Electrode Materials

Cesium carbonate

Cesium carbonate


The selection of electrode materials and their fabrication play a critical role in improving the capacitive performance of the cells. In applications electrodes must provide thermal stability, high specific surface area, corrosion resistance, high electrical conductivity, proper chemical stability and appropriate surface wettability. They should also be low-cost and environmentally friendly. In addition, their ability to transfer Faraday charges is important to improve capacitive performance. The electrode materials are categorized based on three main classes, including carbonaceous materials, transition metal oxides (TMOs), and conducting polymers (CPs).

  • Nanostructured Carbon-Based Materials

Primarily carbonaceous materials are used as electrode materials for devices because of their improved properties such as high surface area, low cost, eco-friendliness and easy synthesis methods. The physicochemical properties of carbon-based materials depend on a pore size of approximately less than 1 nm. Moreover, their thermal stability, chemical and electrochemical stability (in various solutions from strongly acidic to alkaline media), high electrical conductivity, and symmetrical constant current charge-discharge curves and good C-V curve rectangles indicate that carbon-based materials are useful electrode materials. Carbon-based materials can be used in various forms such as powders, fibers, monoliths and foils present in the devices. There are several common examples of carbon-based materials, such as carbon aerogels, graphene , activated carbon, activated carbon fibers , carbon nanotubes and carbon cloth, and various carbon-based composites.

  • Transition Metal Oxides/Hydroxides-Based Materials

Transition metal (TM)-based compounds are the most common redox-active materials are used as electrode materials for devices, especially in oxide (TMOs) and hydroxide forms (TM(OH)s). form. Generally, there are various TMs, such as Ni, Fe, Co, Ti, Mo, V and Nb. TMOs electrodes have high energy and power because of their higher specific capacitance and lower resistance compared to carbon materials, as well as their high electrical conductivity. Moreover, TM(OH)s can provide more charge storage and higher electronic conductivity of their corresponding oxides compared to their corresponding oxide forms. However, TM(OH)s exhibit lower structural stability and therefore have lower multiplicative performance or poor cyclic performance.

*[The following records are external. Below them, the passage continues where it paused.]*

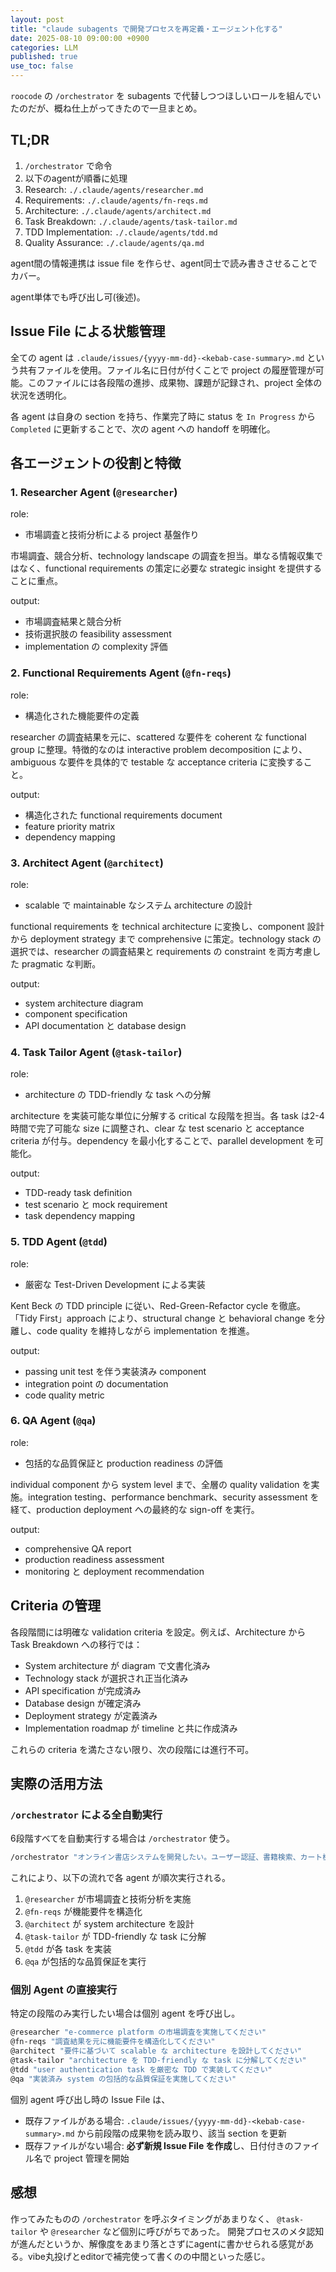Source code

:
 ```yaml
---
layout: post
title: "claude subagents で開発プロセスを再定義・エージェント化する"
date: 2025-08-10 09:00:00 +0900
categories: LLM
published: true
use_toc: false
---
```




`roocode` の `/orchestrator` を subagents で代替しつつほしいロールを組んでいたのだが、概ね仕上がってきたので一旦まとめ。

## TL;DR

1. `/orchestrator` で命令
2. 以下のagentが順番に処理
  1. Research: `./.claude/agents/researcher.md`
  2. Requirements: `./.claude/agents/fn-reqs.md`
  3. Architecture: `./.claude/agents/architect.md`
  4. Task Breakdown: `./.claude/agents/task-tailor.md`
  5. TDD Implementation: `./.claude/agents/tdd.md`
  6. Quality Assurance: `./.claude/agents/qa.md`

agent間の情報連携は issue file を作らせ、agent同士で読み書きさせることでカバー。

agent単体でも呼び出し可(後述)。


## Issue File による状態管理

全ての agent は `.claude/issues/{yyyy-mm-dd}-<kebab-case-summary>.md` という共有ファイルを使用。ファイル名に日付が付くことで project の履歴管理が可能。このファイルには各段階の進捗、成果物、課題が記録され、project 全体の状況を透明化。

各 agent は自身の section を持ち、作業完了時に status を `In Progress` から `Completed` に更新することで、次の agent への handoff を明確化。

## 各エージェントの役割と特徴

### 1. Researcher Agent (`@researcher`)
role:
- 市場調査と技術分析による project 基盤作り

市場調査、競合分析、technology landscape の調査を担当。単なる情報収集ではなく、functional requirements の策定に必要な strategic insight を提供することに重点。

output:
- 市場調査結果と競合分析
- 技術選択肢の feasibility assessment
- implementation の complexity 評価

### 2. Functional Requirements Agent (`@fn-reqs`)
role:
- 構造化された機能要件の定義

researcher の調査結果を元に、scattered な要件を coherent な functional group に整理。特徴的なのは interactive problem decomposition により、ambiguous な要件を具体的で testable な acceptance criteria に変換すること。

output:
- 構造化された functional requirements document
- feature priority matrix
- dependency mapping

### 3. Architect Agent (`@architect`)
role:
- scalable で maintainable なシステム architecture の設計

functional requirements を technical architecture に変換し、component 設計から deployment strategy まで comprehensive に策定。technology stack の選択では、researcher の調査結果と requirements の constraint を両方考慮した pragmatic な判断。

output:
- system architecture diagram
- component specification
- API documentation と database design

### 4. Task Tailor Agent (`@task-tailor`)
role:
- architecture の TDD-friendly な task への分解

architecture を実装可能な単位に分解する critical な段階を担当。各 task は2-4時間で完了可能な size に調整され、clear な test scenario と acceptance criteria が付与。dependency を最小化することで、parallel development を可能化。

output:
- TDD-ready task definition
- test scenario と mock requirement
- task dependency mapping

### 5. TDD Agent (`@tdd`)
role:
- 厳密な Test-Driven Development による実装

Kent Beck の TDD principle に従い、Red-Green-Refactor cycle を徹底。「Tidy First」approach により、structural change と behavioral change を分離し、code quality を維持しながら implementation を推進。

output:
- passing unit test を伴う実装済み component
- integration point の documentation
- code quality metric

### 6. QA Agent (`@qa`)
role:
- 包括的な品質保証と production readiness の評価

individual component から system level まで、全層の quality validation を実施。integration testing、performance benchmark、security assessment を経て、production deployment への最終的な sign-off を実行。

output:
- comprehensive QA report
- production readiness assessment
- monitoring と deployment recommendation

## Criteria の管理

各段階間には明確な validation criteria を設定。例えば、Architecture から Task Breakdown への移行では：

- System architecture が diagram で文書化済み
- Technology stack が選択され正当化済み
- API specification が完成済み
- Database design が確定済み
- Deployment strategy が定義済み
- Implementation roadmap が timeline と共に作成済み

これらの criteria を満たさない限り、次の段階には進行不可。

## 実際の活用方法

### `/orchestrator` による全自動実行

6段階すべてを自動実行する場合は `/orchestrator` 使う。

```bash
/orchestrator "オンライン書店システムを開発したい。ユーザー認証、書籍検索、カート機能、決済機能が必要"
```

これにより、以下の流れで各 agent が順次実行される。

1. `@researcher` が市場調査と技術分析を実施
2. `@fn-reqs` が機能要件を構造化
3. `@architect` が system architecture を設計
4. `@task-tailor` が TDD-friendly な task に分解
5. `@tdd` が各 task を実装
6. `@qa` が包括的な品質保証を実行

### 個別 Agent の直接実行

特定の段階のみ実行したい場合は個別 agent を呼び出し。

```bash
@researcher "e-commerce platform の市場調査を実施してください"
@fn-reqs "調査結果を元に機能要件を構造化してください"
@architect "要件に基づいて scalable な architecture を設計してください"
@task-tailor "architecture を TDD-friendly な task に分解してください"
@tdd "user authentication task を厳密な TDD で実装してください"
@qa "実装済み system の包括的な品質保証を実施してください"
```

個別 agent 呼び出し時の Issue File は、
- 既存ファイルがある場合: `.claude/issues/{yyyy-mm-dd}-<kebab-case-summary>.md` から前段階の成果物を読み取り、該当 section を更新
- 既存ファイルがない場合: **必ず新規 Issue File を作成**し、日付付きのファイル名で project 管理を開始


## 感想

作ってみたものの `/orchestrator` を呼ぶタイミングがあまりなく、 `@task-tailor` や `@researcher` など個別に呼びがちであった。
開発プロセスのメタ認知が進んだというか、解像度をあまり落とさずにagentに書かせられる感覚がある。vibe丸投げとeditorで補完使って書くのの中間といった感じ。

There are several strategies to address this limitation and improve the cyclic stability of the materials, such as layering engineering of TM(OH) by anionic and cationic doping processes. For example, the cyclic lifetime of α-Ni(OH)2 can be obtained by partial substitution of other TM cations such as Co2+, Ni3+, etc. for bimetallic coordination.

  • Conducting Polymer-Based Material

The conducting Polymer-Based Material (CPs) are a widely studied electrode material because they can modulate redox activity through chemical modification, which have good conductivity in the doped state, a high voltage window, and are easy to produce with low environmental impact and low cost. CPs can store a large amount of charge because no structural changes such as phase transitions occur during the charge/discharge mechanism. Compared to other carbon-based electrode materials, CPs have higher conductivity, capacitance, and low equivalent series resistance. The high performance in CPs stems from the fast reversible redox reactions induced by π-conjugated polymer chains, in which ions move to the polymer backbone through an oxidation process (also called doping) and they are released back into the electrolyte solution during reduction or de-doping.


For their different properties, electrode materials have different applications. Carbonaceous materials are promising electrodes with high specific surface area, good chemical and thermal stability, and low resistance, but their low energy density (derived from their surface or quasi-surface energy storage) limits their large-scale application, so they are not yet officially in industrial production and are mainly used in scientific research. MOs such as RuO2, V2O5 and MnO2 show significant improvements as electrode materials (positive and negative) due to their wide variety, excellent specific capacitance and environmental friendliness, and dominate the battery material market. Polymer composite based or hybrid electrodes provide shorter diffusion paths for electrons and ions, adding new ways to improve battery conversion efficiency in the future.


  1. Forouzandeh, P., Kumaravel, V., & Pillai, S. C. Electrode materials for supercapacitors: a review of recent advances. Catalysts, 2020, 10.9: 969.